> _SOURCE RECORDS_:
********************

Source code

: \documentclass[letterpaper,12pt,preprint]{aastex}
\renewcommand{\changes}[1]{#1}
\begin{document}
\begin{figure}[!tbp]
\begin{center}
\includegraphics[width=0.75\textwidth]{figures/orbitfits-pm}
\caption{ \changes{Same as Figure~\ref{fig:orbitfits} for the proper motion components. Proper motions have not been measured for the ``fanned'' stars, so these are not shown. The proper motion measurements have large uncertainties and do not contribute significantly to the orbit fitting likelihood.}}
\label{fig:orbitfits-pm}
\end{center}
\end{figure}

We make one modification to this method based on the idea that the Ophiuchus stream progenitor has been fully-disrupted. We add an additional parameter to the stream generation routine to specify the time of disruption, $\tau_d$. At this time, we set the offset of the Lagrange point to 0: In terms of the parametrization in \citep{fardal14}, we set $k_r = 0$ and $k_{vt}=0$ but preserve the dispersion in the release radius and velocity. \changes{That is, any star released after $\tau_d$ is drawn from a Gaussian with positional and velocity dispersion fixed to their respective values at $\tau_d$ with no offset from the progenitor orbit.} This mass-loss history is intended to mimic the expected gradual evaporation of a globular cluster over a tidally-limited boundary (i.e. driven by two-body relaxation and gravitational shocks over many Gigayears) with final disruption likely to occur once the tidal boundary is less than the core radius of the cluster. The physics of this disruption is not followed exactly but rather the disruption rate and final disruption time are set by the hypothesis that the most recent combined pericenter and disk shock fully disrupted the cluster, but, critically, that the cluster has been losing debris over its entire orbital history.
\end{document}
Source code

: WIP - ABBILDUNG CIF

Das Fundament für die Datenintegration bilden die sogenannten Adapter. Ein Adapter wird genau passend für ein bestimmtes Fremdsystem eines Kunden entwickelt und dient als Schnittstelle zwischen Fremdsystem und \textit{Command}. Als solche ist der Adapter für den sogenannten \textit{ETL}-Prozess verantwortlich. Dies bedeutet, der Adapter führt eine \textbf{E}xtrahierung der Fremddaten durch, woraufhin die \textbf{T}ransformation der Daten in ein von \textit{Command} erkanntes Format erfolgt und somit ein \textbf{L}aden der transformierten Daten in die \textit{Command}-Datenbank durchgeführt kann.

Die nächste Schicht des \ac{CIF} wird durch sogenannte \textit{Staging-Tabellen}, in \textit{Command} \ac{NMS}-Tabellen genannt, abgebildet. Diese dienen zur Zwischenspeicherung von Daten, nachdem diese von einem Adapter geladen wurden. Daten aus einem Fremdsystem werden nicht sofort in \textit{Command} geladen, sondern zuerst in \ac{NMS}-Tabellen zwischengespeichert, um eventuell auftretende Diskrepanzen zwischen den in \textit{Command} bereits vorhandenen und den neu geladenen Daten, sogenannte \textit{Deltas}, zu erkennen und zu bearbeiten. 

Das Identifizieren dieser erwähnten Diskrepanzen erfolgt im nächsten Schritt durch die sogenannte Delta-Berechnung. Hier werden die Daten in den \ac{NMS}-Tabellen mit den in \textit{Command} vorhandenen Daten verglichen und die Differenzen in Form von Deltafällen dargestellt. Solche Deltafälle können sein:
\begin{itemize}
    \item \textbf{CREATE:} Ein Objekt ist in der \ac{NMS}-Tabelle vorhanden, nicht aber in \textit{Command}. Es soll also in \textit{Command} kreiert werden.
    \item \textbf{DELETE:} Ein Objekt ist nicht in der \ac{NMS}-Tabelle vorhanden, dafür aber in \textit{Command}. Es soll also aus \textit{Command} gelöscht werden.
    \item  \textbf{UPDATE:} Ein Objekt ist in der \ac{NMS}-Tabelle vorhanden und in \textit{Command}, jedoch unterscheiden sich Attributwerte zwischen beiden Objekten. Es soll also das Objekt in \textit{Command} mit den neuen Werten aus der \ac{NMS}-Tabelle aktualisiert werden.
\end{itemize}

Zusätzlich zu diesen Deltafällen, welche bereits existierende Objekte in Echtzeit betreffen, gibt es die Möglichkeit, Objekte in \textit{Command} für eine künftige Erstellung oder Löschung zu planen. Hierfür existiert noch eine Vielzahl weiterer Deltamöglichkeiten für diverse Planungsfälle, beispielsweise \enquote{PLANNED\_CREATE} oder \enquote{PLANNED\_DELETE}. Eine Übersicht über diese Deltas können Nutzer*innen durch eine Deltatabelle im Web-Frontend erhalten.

********************

> _WHAT IS BEING ASKED_:
Give the entries again exactly as they stand.

> _YOUR RESPONSE_:
Source code

: \documentclass[letterpaper,12pt,preprint]{aastex}
\renewcommand{\changes}[1]{#1}
\begin{document}
\begin{figure}[!tbp]
\begin{center}
\includegraphics[width=0.75\textwidth]{figures/orbitfits-pm}
\caption{ \changes{Same as Figure~\ref{fig:orbitfits} for the proper motion components. Proper motions have not been measured for the ``fanned'' stars, so these are not shown. The proper motion measurements have large uncertainties and do not contribute significantly to the orbit fitting likelihood.}}
\label{fig:orbitfits-pm}
\end{center}
\end{figure}

We make one modification to this method based on the idea that the Ophiuchus stream progenitor has been fully-disrupted. We add an additional parameter to the stream generation routine to specify the time of disruption, $\tau_d$. At this time, we set the offset of the Lagrange point to 0: In terms of the parametrization in \citep{fardal14}, we set $k_r = 0$ and $k_{vt}=0$ but preserve the dispersion in the release radius and velocity. \changes{That is, any star released after $\tau_d$ is drawn from a Gaussian with positional and velocity dispersion fixed to their respective values at $\tau_d$ with no offset from the progenitor orbit.} This mass-loss history is intended to mimic the expected gradual evaporation of a globular cluster over a tidally-limited boundary (i.e. driven by two-body relaxation and gravitational shocks over many Gigayears) with final disruption likely to occur once the tidal boundary is less than the core radius of the cluster. The physics of this disruption is not followed exactly but rather the disruption rate and final disruption time are set by the hypothesis that the most recent combined pericenter and disk shock fully disrupted the cluster, but, critically, that the cluster has been losing debris over its entire orbital history.
\end{document}
Source code

: WIP - ABBILDUNG CIF

Das Fundament für die Datenintegration bilden die sogenannten Adapter. Ein Adapter wird genau passend für ein bestimmtes Fremdsystem eines Kunden entwickelt und dient als Schnittstelle zwischen Fremdsystem und \textit{Command}. Als solche ist der Adapter für den sogenannten \textit{ETL}-Prozess verantwortlich. Dies bedeutet, der Adapter führt eine \textbf{E}xtrahierung der Fremddaten durch, woraufhin die \textbf{T}ransformation der Daten in ein von \textit{Command} erkanntes Format erfolgt und somit ein \textbf{L}aden der transformierten Daten in die \textit{Command}-Datenbank durchgeführt kann.

Die nächste Schicht des \ac{CIF} wird durch sogenannte \textit{Staging-Tabellen}, in \textit{Command} \ac{NMS}-Tabellen genannt, abgebildet. Diese dienen zur Zwischenspeicherung von Daten, nachdem diese von einem Adapter geladen wurden. Daten aus einem Fremdsystem werden nicht sofort in \textit{Command} geladen, sondern zuerst in \ac{NMS}-Tabellen zwischengespeichert, um eventuell auftretende Diskrepanzen zwischen den in \textit{Command} bereits vorhandenen und den neu geladenen Daten, sogenannte \textit{Deltas}, zu erkennen und zu bearbeiten. 

Das Identifizieren dieser erwähnten Diskrepanzen erfolgt im nächsten Schritt durch die sogenannte Delta-Berechnung. Hier werden die Daten in den \ac{NMS}-Tabellen mit den in \textit{Command} vorhandenen Daten verglichen und die Differenzen in Form von Deltafällen dargestellt. Solche Deltafälle können sein:
\begin{itemize}
    \item \textbf{CREATE:} Ein Objekt ist in der \ac{NMS}-Tabelle vorhanden, nicht aber in \textit{Command}. Es soll also in \textit{Command} kreiert werden.
    \item \textbf{DELETE:} Ein Objekt ist nicht in der \ac{NMS}-Tabelle vorhanden, dafür aber in \textit{Command}. Es soll also aus \textit{Command} gelöscht werden.
    \item  \textbf{UPDATE:} Ein Objekt ist in der \ac{NMS}-Tabelle vorhanden und in \textit{Command}, jedoch unterscheiden sich Attributwerte zwischen beiden Objekten. Es soll also das Objekt in \textit{Command} mit den neuen Werten aus der \ac{NMS}-Tabelle aktualisiert werden.
\end{itemize}

Zusätzlich zu diesen Deltafällen, welche bereits existierende Objekte in Echtzeit betreffen, gibt es die Möglichkeit, Objekte in \textit{Command} für eine künftige Erstellung oder Löschung zu planen. Hierfür existiert noch eine Vielzahl weiterer Deltamöglichkeiten für diverse Planungsfälle, beispielsweise \enquote{PLANNED\_CREATE} oder \enquote{PLANNED\_DELETE}. Eine Übersicht über diese Deltas können Nutzer*innen durch eine Deltatabelle im Web-Frontend erhalten.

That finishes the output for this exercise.